Sunday, January 17, 2010
My goals are to add good habits to eventually replace the bad habits. I've started the C25K program, yoga every other day, finding and testing healthier recipes, and adding more green veggies each day. The good stuff is happening. The bad is still there.
I binged. Again. Not sure why. As I was eating, I tried to ask myself what am I feeling, what just happened, etc. No answers. No feelings, really. Everything was shut down. All I was focused on was how incredibly wonderful the junk tasted (eyes rolling into the back of my head).
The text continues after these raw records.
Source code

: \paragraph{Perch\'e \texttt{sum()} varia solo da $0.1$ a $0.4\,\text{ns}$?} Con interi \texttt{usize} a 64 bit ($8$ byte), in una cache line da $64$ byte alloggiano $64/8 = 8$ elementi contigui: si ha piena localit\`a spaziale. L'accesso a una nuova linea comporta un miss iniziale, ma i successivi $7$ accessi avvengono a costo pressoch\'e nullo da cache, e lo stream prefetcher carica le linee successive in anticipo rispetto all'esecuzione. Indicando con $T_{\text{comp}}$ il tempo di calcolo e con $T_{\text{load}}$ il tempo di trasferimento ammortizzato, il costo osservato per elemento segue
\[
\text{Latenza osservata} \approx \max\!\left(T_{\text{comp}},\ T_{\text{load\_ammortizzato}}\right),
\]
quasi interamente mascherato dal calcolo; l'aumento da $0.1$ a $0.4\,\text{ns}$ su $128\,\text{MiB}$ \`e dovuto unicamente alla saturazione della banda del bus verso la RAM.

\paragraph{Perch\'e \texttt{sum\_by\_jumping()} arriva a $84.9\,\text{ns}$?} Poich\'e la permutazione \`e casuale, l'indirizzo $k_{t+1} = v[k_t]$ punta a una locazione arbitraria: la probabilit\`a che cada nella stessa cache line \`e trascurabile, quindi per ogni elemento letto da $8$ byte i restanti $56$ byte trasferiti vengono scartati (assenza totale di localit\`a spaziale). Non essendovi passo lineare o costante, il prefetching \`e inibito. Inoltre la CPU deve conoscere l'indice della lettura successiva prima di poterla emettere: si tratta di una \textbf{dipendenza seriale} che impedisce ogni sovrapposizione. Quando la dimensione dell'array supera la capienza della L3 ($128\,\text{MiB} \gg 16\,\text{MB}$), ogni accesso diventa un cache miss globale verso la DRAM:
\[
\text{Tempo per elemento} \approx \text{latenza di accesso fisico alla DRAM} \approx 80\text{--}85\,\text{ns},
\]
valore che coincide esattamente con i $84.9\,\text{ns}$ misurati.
I just bought it. No one offered it to me. I just scored a fix almost mindlessly. Like a spoiled child, "I want that." I certainly wasn't starving.
A package of NY style éclairs (4 in package...my D.O.C.), 1 1/2 boxes Little Debbie's Valentine cakes (shared a couple of packages with kids), 3 jumbo Butterfingers (they were on sale). This and whatever sugar-laden thing I could find at home.
I'm not terribly upset. Concerned, but not falling apart. Maybe my calmness is from knowing I am making changes one step at a time, and this step will come, too. This step being to one day be free from compulsively eating and craving sweet, creamy, gooey things.
Right now I weigh 208 pounds, up from my last monthly report on the right.
What the heck am I doing to my body? What do my arteries look like inside?
This week, no sugary junk. I can do that for a week. I'll leave it out of my Shrek Shake and other recipes. I'll go for fruit in the afternoon when I really have cravings. Maybe this will help change my taste buds.
Wish me luck.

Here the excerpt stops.